Per forza che non lo carica, è un firmware   :Razz:  il modulo si chiama iwlagn.

 *Quote:*   

> 
> 
> C'e' modo di sapere il nome da usare per il caricamento di un modulo? a volte (forse sempre, ma non ricordo) quando lanci il make menuconfig per modificare il kernel e usi il "?"  per ottenere info su una certa features, nella descrizione ti dice il nome che va usato per il caricamento del modulo.
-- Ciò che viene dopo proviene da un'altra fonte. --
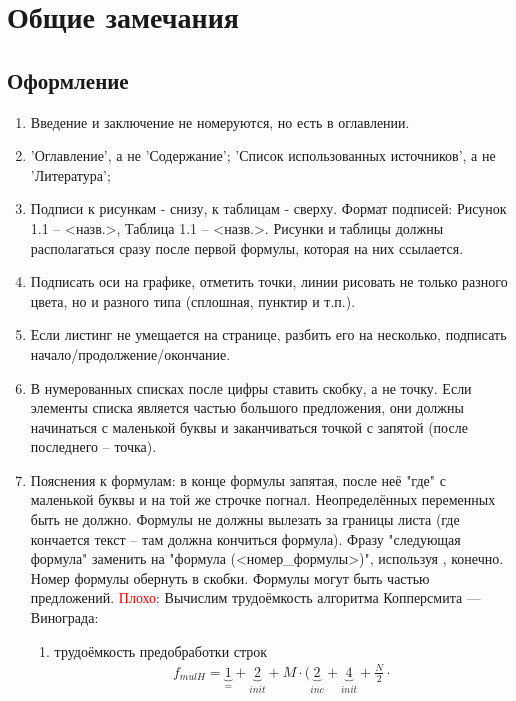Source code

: \chapter{Общие замечания}

\section{Оформление}
\begin{enumerate}
	\item Введение и заключение не номеруются, но есть в оглавлении.
	\item 'Оглавление', а не 'Содержание'; 'Список использованных источников', а не 'Литература';
	\item Подписи к рисункам - снизу, к таблицам - сверху. Формат подписей: Рисунок 1.1 --  <назв.>, Таблица 1.1 -- <назв.>. Рисунки и таблицы должны располагаться сразу после первой формулы, которая на них ссылается.
	\item Подписать оси на графике, отметить точки, линии рисовать не только разного цвета, но и разного типа (сплошная, пунктир и т.п.).
	\item Если листинг не умещается на странице, разбить его на несколько, подписать начало/продолжение/окончание.
	\item В нумерованных списках после цифры ставить скобку, а не точку. Если элементы списка является частью большого предложения, они должны начинаться с маленькой буквы и заканчиваться точкой с запятой (после последнего -- точка).
	\item Пояснения к формулам: в конце формулы запятая, после неё "где" с маленькой буквы и на той же строчке погнал. Неопределённых переменных быть не должно. Формулы не должны вылезать за границы листа (где кончается текст -- там должна кончиться формула). Фразу "следующая формула" заменить на "формула (<номер\_формулы>)", используя , конечно. Номер формулы обернуть в скобки. Формулы могут быть частью предложений.\newline
	\textcolor{red}{Плохо}:\newline
	Вычислим трудоёмкость алгоритма Копперсмита — Винограда:
	\begin{enumerate}
		\item трудоёмкость предобработки строк
		\begin{equation}
			\begin{gathered}
				f_{mulH} = \underbrace{1}_{=} + \underbrace{2}_{init} + M \cdot (\underbrace{2}_{inc} + \underbrace{4}_{init} + \frac{N}{2} \cdot \\

\end{gathered}
\end{equation}
\end{enumerate}
\end{enumerate}
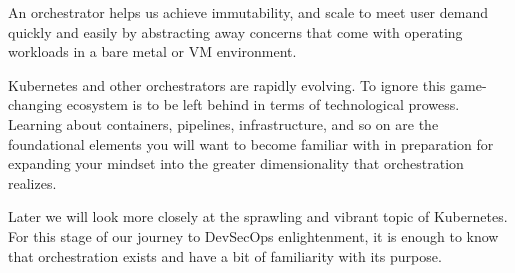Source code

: \justify{}
An orchestrator helps us achieve immutability, and scale to meet user demand quickly and easily by abstracting away
concerns that come with operating workloads in a bare metal or VM environment.

\justify{}
Kubernetes and other orchestrators are rapidly evolving. To ignore this game-changing ecosystem is to be left behind in terms of technological prowess. Learning about containers, pipelines, infrastructure, and
so on are the foundational elements you will want to become familiar with in preparation for expanding your mindset into the greater
dimensionality that orchestration realizes.

\justify{}
Later we will look more closely at the sprawling and vibrant topic of Kubernetes. For this stage of our journey to DevSecOps
enlightenment, it is enough to know that orchestration exists and have a bit of familiarity with its purpose.
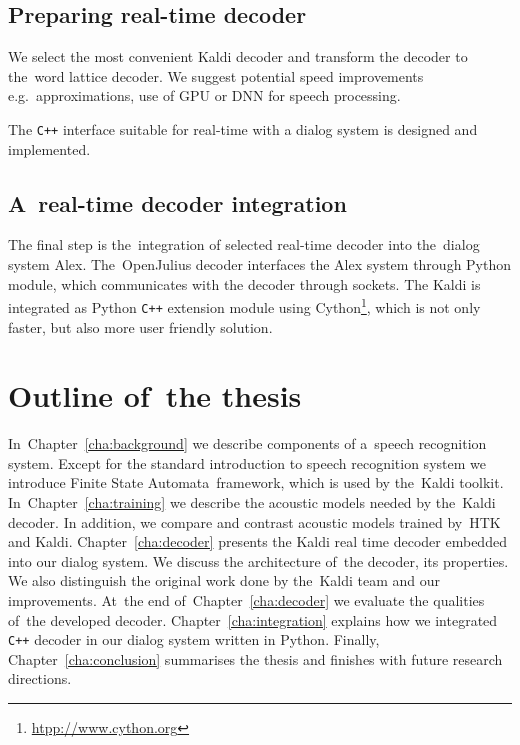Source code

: \subsection{Preparing real-time decoder} 
\label{sub:compare_rt}

We select the most convenient Kaldi decoder and 
transform the decoder to the~word lattice decoder. 
We suggest potential speed improvements e.g.\ approximations, use of \ac{GPU} 
or \ac{DNN} for speech processing\cite{vesely2013sequencediscriminative}.

The \verb!C++! interface suitable for real-time with a dialog system is designed and implemented.

\subsection{A~real-time decoder integration} 
\label{sub:integration}
The final step is the~integration of selected real-time decoder into the~dialog system Alex.
The~OpenJulius decoder interfaces the Alex system through Python module, 
which communicates with the decoder through sockets.
The Kaldi is integrated as Python \verb!C++! extension module 
using Cython\footnote{\url{htpp://www.cython.org}}, 
which is not only faster, but also more user friendly solution.


\section{Outline of~the thesis} 
\label{sec:outline_of_the_thesis}
In~Chapter~\ref{cha:background} we describe components of a~speech recognition system.  
Except for the standard introduction to speech recognition system we introduce Finite State Automata~framework,
which is used by the~Kaldi toolkit. In~Chapter~\ref{cha:training} we describe the acoustic 
models needed by the~Kaldi decoder. 
In addition, we compare and contrast acoustic models trained by~\ac{HTK} and Kaldi. 
Chapter~\ref{cha:decoder} presents the Kaldi real time decoder embedded into our dialog system.
We discuss the architecture of~the decoder, its properties. 
We also distinguish the original work done by the~Kaldi team and our improvements. 
At~the end of~Chapter~\ref{cha:decoder} 
we evaluate the qualities of~the developed decoder.
Chapter~\ref{cha:integration} explains how we integrated \verb!C++! decoder in our dialog system written in Python.
Finally, Chapter~\ref{cha:conclusion} summarises the thesis and finishes with future research directions.

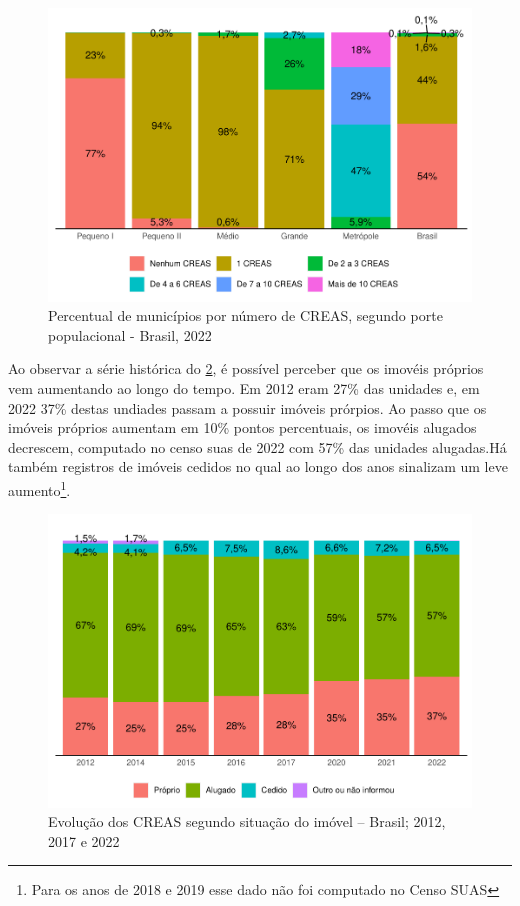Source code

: \documentclass[
  brazilian]{report}
\begin{document}
\begin{figure}
\includegraphics{Censo-SUAS-2022_files/figure-latex/CREAS-porte-1} \caption[Percentual de municípios por número de CREAS, segundo porte populacional - Brasil, 2022]{Percentual de municípios por número de CREAS, segundo porte populacional - Brasil, 2022}\label{fig:CREAS-porte}
\end{figure}

Ao observar a série histórica do \cref{fig:creas-situacao}, é possível
perceber que os imovéis próprios vem aumentando ao longo do tempo. Em
2012 eram 27\% das unidades e, em 2022 37\% destas undiades passam a
possuir imóveis prórpios. Ao passo que os imóveis próprios aumentam em
10\% pontos percentuais, os imovéis alugados decrescem, computado no
censo suas de 2022 com 57\% das unidades alugadas.Há também registros de
imóveis cedidos no qual ao longo dos anos sinalizam um leve
aumento\footnote{Para os anos de 2018 e 2019 esse dado não foi computado no Censo SUAS}.

\begin{figure}
\includegraphics{Censo-SUAS-2022_files/figure-latex/creas-situacao-1} \caption[Evolução dos CREAS segundo situação do imóvel – Brasil]{Evolução dos CREAS segundo situação do imóvel – Brasil; 2012, 2017 e 2022}\label{fig:creas-situacao}
\end{figure}
\end{document}
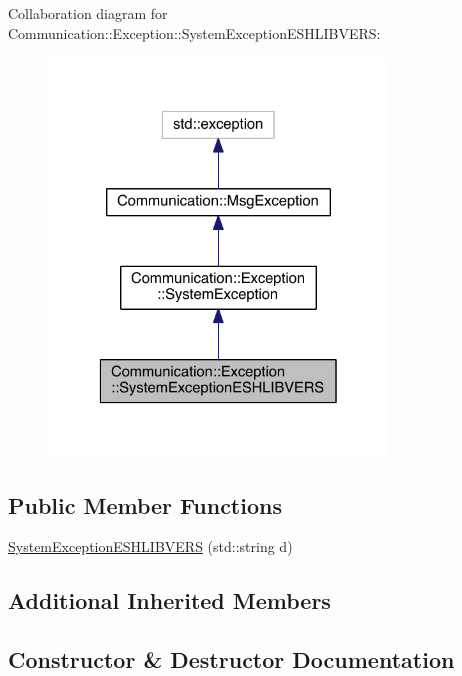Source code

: Collaboration diagram for Communication\+:\+:Exception\+:\+:System\+Exception\+E\+S\+H\+L\+I\+B\+V\+E\+R\+S\+:\nopagebreak
\begin{figure}[H]
\begin{center}
\leavevmode
\includegraphics[width=256pt]{class_communication_1_1_exception_1_1_system_exception_e_s_h_l_i_b_v_e_r_s__coll__graph}
\end{center}
\end{figure}
\subsection*{Public Member Functions}
\begin{DoxyCompactItemize}
\item 
\hyperlink{class_communication_1_1_exception_1_1_system_exception_e_s_h_l_i_b_v_e_r_s_a1c5e18885c3cdabdc9e108cd26decf1f}{System\+Exception\+E\+S\+H\+L\+I\+B\+V\+E\+R\+S} (std\+::string d)
\end{DoxyCompactItemize}
\subsection*{Additional Inherited Members}


\subsection{Constructor \& Destructor Documentation}
\hypertarget{class_communication_1_1_exception_1_1_system_exception_e_s_h_l_i_b_v_e_r_s_a1c5e18885c3cdabdc9e108cd26decf1f}{}
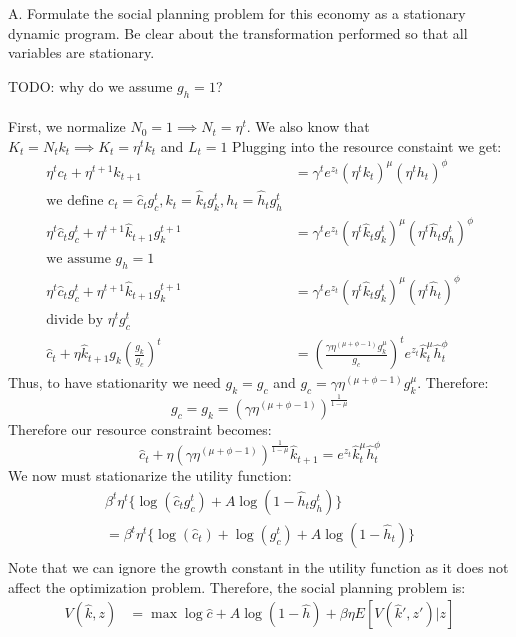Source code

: \documentclass[answers]{exam}
\begin{document}
\begin{questions}
A. Formulate the social planning problem for this economy as a stationary dynamic program. Be clear about the transformation performed so that all variables are stationary.
\begin{solution} TODO: why do we assume $g_h = 1$?\\\\
    First, we normalize $N_0=1 \implies N_{t}= \eta^t$. We also know that $K_t = N_t k_t \implies K_t = \eta^t k_t$ and $L_t=1$ Plugging into the resource constaint we get:
    \begin{align*}
        \eta^t c_t + \eta^{t+1} k_{t+1} &= \gamma^t e^{z_t} (\eta^t k_t)^\mu (\eta^t h_t)^\phi\\
        \text{we define $c_t = \hat{c}_t g_c^t, k_t = \hat{k}_t g_k^t, h_t= \hat{h}_t g_h^t$}\\
        \eta^t \hat{c}_t g_c^t + \eta^{t+1} \hat{k}_{t+1} g_k^{t+1} &= \gamma^t e^{z_t} (\eta^t \hat{k}_t g_k^t)^\mu (\eta^t \hat{h}_t g_h^t)^\phi\\
        \text{we assume $g_h = 1$}\\
        \eta^t \hat{c}_t g_c^t + \eta^{t+1} \hat{k}_{t+1} g_k^{t+1} &= \gamma^t e^{z_t} (\eta^t \hat{k}_t g_k^t)^\mu (\eta^t \hat{h}_t)^\phi\\
        \text{divide by $\eta^t g_c^t$}\\
        \hat{c}_t + \eta \hat{k}_{t+1} g_k (\frac{g_k}{g_c})^t &= (\frac{\gamma \eta^{(\mu+\phi-1)} g_k^\mu}{g_c})^t e^{z_t} \hat{k}_t^\mu \hat{h}_t^\phi
    \end{align*}
    Thus, to have stationarity we need $g_k = g_c$ and $g_c = \gamma \eta^{(\mu+\phi-1)} g_k^\mu$. Therefore:
    $$g_c = g_k = (\gamma \eta^{(\mu+\phi-1)})^\frac{1}{1-\mu}$$
    Therefore our resource constraint becomes:
    $$\hat{c}_t + \eta  (\gamma \eta^{(\mu+\phi-1)})^\frac{1}{1-\mu} \hat{k}_{t+1} = e^{z_t} \hat{k}_t^\mu \hat{h}_t^\phi$$
    We now must stationarize the utility function:
    \begin{align*}
        \beta^t \eta^t \{\log(\hat{c}_t g_c^t) + A \log(1-\hat{h}_t g_h^t)\}\\
        = \beta^t \eta^t \{\log(\hat{c}_t) + \log(g_c^t) + A \log(1-\hat{h}_t)\}\\
    \end{align*}
    Note that we can ignore the growth constant in the utility function as it does not affect the optimization problem. Therefore, the social planning problem is:
    \begin{align*}
        V(\hat{k},z) &= \max_{} \log \hat{c} + A \log(1-\hat{h}) + \beta \eta E[V(\hat{k}',z')|z]\\

\end{align*}
\end{solution}
\end{questions}
\end{document}
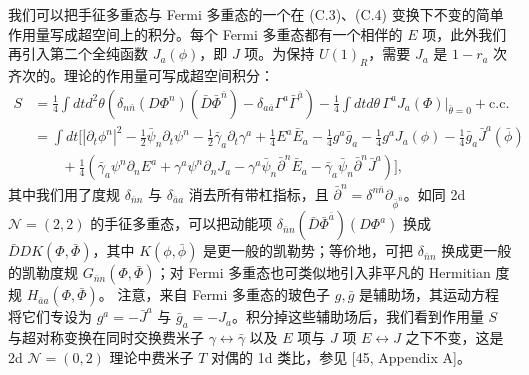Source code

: 我们可以把手征多重态与 Fermi 多重态的一个在 (C.3)、(C.4) 变换下不变的简单作用量写成超空间上的积分。每个 Fermi 多重态都有一个相伴的 $E$ 项，此外我们再引入第二个全纯函数 $J_a(\phi)$，即 $J$ 项。为保持 $U(1)_R$，需要 $J_a$ 是 $1-r_a$ 次齐次的。理论的作用量可写成超空间积分：
\begin{equation}\tag{C.5}
  \begin{aligned}
  S&=\frac{1}{4}\int dtd^2\theta\left(\delta_{n\bar n}(D\Phi^n)(\bar D\bar\Phi^{\bar n})-\delta_{a\bar a}\Gamma^a\bar\Gamma^{\bar a}\right)-\frac{1}{4}\int dtd\theta\,\Gamma^aJ_a(\Phi)\Big|_{\bar\theta=0}+\text{c.c.}\\
  &=\int dt\Big[|\partial_t\phi^n|^2-\frac{1}{2}\bar\psi_n\partial_t\psi^n-\frac{1}{2}\bar\gamma_a\partial_t\gamma^a+\frac{1}{4}E^a\bar E_a-\frac{1}{4}g^a\bar g_a-\frac{1}{4}g^aJ_a(\phi)-\frac{1}{4}\bar g_a\bar J^a(\bar\phi)\\
  &\qquad+\frac{1}{4}\left(\bar\gamma_a\psi^n\partial_nE^a+\gamma^a\psi^n\partial_nJ_a-\gamma^a\bar\psi_n\bar\partial^n\bar E_a-\bar\gamma_a\bar\psi_n\bar\partial^n\bar J^a\right)\Big],
  \end{aligned}
\end{equation}
其中我们用了度规 $\delta_{\bar n n}$ 与 $\delta_{\bar a a}$ 消去所有带杠指标，且 $\bar\partial^n=\delta^{n\bar n}\partial_{\bar\phi^{\bar n}}$。如同 2d $\mathcal{N}=(2,2)$ 的手征多重态，可以把动能项 $\delta_{\bar n n}(\bar D\bar\Phi^{\bar a})(D\Phi^a)$ 换成 $\bar DDK(\Phi,\bar\Phi)$，其中 $K(\phi,\bar\phi)$ 是更一般的凯勒势；等价地，可把 $\delta_{\bar n n}$ 换成更一般的凯勒度规 $G_{\bar n n}(\Phi,\bar\Phi)$；对 Fermi 多重态也可类似地引入非平凡的 Hermitian 度规 $H_{\bar a a}(\Phi,\bar\Phi)$。
注意，来自 Fermi 多重态的玻色子 $g,\bar g$ 是辅助场，其运动方程将它们专设为 $g^a=-\bar J^a$ 与 $\bar g_a=-J_a$。积分掉这些辅助场后，我们看到作用量 $S$ 与超对称变换在同时交换费米子 $\gamma\leftrightarrow\bar\gamma$ 以及 $E$ 项与 $J$ 项 $E\leftrightarrow J$ 之下不变，这是 2d $\mathcal{N}=(0,2)$ 理论中费米子 $T$ 对偶的 1d 类比，参见 [45, Appendix A]。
E' possibile avere questo valore senza lanciare make menuconfig? 

 

Se hai una vaga idea di come si può chiamare cerchi dentro /lib/modules, altrimenti fai prima a guardare da menuconfig.

 *Quote:*   

> 
> 
> Inoltre quel modulo e' stato inserito nel kernel sotto il nome di iwlagn, potrebbe essere che non carica il modulo perche' e' gia' presente all'interno del kernel?    
> 
> 

 

No, è proprio perché si chiama iwlagn e non iwl5000  :Very Happy: 

 *Quote:*   

> 
> 
> Per quanto riguarda dhcpcd e net.* mi sono ricordato dopo del conflitto, il che e' un male visto che ho perso del tempo 
> 
> Grazie per il tuo tempo  

 Beh, hai imparato qualcosa di nuovo   :Razz:  figurati!

----------

## Realnot

Urca che n00b che sono, quindi iwlagn nel tree esiste perche' e' presente iwl5000 in /lib/firmware?

----------

## pierino_89

No, iwlagn c'è perché l'hai compilato nel kernel  :Very Happy:  però se non hai il firmware anche se hai caricato il modulo non funzionerà.

----------